Instructions to follow: Please return each record exactly as it stands.

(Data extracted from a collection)
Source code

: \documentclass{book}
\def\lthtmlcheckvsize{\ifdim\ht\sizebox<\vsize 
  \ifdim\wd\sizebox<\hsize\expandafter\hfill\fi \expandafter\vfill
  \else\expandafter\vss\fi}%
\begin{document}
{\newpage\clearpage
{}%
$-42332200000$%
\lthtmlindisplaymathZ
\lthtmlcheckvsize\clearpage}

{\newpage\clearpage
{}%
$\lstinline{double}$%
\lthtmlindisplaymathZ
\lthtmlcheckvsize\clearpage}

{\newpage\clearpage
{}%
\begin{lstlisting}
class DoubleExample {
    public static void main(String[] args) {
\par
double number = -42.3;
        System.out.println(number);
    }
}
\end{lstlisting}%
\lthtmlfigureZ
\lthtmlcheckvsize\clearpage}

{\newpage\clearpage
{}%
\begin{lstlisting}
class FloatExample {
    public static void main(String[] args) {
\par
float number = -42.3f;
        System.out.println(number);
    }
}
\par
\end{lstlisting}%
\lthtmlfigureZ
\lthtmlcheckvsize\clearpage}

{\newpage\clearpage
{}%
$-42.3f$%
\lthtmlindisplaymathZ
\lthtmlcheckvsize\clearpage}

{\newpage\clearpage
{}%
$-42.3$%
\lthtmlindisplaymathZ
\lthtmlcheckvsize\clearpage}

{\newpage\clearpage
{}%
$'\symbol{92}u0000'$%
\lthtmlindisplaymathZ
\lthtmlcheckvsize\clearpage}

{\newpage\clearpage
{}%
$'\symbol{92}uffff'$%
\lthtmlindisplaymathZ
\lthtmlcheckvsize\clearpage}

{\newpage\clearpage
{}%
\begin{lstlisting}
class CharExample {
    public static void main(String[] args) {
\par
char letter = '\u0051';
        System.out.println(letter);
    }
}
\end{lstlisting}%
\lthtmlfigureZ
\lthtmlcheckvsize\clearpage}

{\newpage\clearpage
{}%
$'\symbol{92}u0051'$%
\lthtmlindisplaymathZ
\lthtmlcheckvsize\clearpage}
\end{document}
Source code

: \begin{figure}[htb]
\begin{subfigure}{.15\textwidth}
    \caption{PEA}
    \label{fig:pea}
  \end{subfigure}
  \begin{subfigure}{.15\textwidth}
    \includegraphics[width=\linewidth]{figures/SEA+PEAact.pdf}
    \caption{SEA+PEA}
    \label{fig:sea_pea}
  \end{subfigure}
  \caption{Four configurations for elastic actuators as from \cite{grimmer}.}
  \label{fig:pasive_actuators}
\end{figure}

Response to the exercise:
Source code

: \documentclass{book}
\def\lthtmlcheckvsize{\ifdim\ht\sizebox<\vsize 
  \ifdim\wd\sizebox<\hsize\expandafter\hfill\fi \expandafter\vfill
  \else\expandafter\vss\fi}%
\begin{document}
{\newpage\clearpage
{}%
$-42332200000$%
\lthtmlindisplaymathZ
\lthtmlcheckvsize\clearpage}

{\newpage\clearpage
{}%
$\lstinline{double}$%
\lthtmlindisplaymathZ
\lthtmlcheckvsize\clearpage}

{\newpage\clearpage
{}%
\begin{lstlisting}
class DoubleExample {
    public static void main(String[] args) {
\par
double number = -42.3;
        System.out.println(number);
    }
}
\end{lstlisting}%
\lthtmlfigureZ
\lthtmlcheckvsize\clearpage}

{\newpage\clearpage
{}%
\begin{lstlisting}
class FloatExample {
    public static void main(String[] args) {
\par
float number = -42.3f;
        System.out.println(number);
    }
}
\par
\end{lstlisting}%
\lthtmlfigureZ
\lthtmlcheckvsize\clearpage}

{\newpage\clearpage
{}%
$-42.3f$%
\lthtmlindisplaymathZ
\lthtmlcheckvsize\clearpage}

{\newpage\clearpage
{}%
$-42.3$%
\lthtmlindisplaymathZ
\lthtmlcheckvsize\clearpage}

{\newpage\clearpage
{}%
$'\symbol{92}u0000'$%
\lthtmlindisplaymathZ
\lthtmlcheckvsize\clearpage}

{\newpage\clearpage
{}%
$'\symbol{92}uffff'$%
\lthtmlindisplaymathZ
\lthtmlcheckvsize\clearpage}

{\newpage\clearpage
{}%
\begin{lstlisting}
class CharExample {
    public static void main(String[] args) {
\par
char letter = '\u0051';
        System.out.println(letter);
    }
}
\end{lstlisting}%
\lthtmlfigureZ
\lthtmlcheckvsize\clearpage}

{\newpage\clearpage
{}%
$'\symbol{92}u0051'$%
\lthtmlindisplaymathZ
\lthtmlcheckvsize\clearpage}
\end{document}
Source code

: \begin{figure}[htb]
\begin{subfigure}{.15\textwidth}
    \caption{PEA}
    \label{fig:pea}
  \end{subfigure}
  \begin{subfigure}{.15\textwidth}
    \includegraphics[width=\linewidth]{figures/SEA+PEAact.pdf}
    \caption{SEA+PEA}
    \label{fig:sea_pea}
  \end{subfigure}
  \caption{Four configurations for elastic actuators as from \cite{grimmer}.}
  \label{fig:pasive_actuators}
\end{figure}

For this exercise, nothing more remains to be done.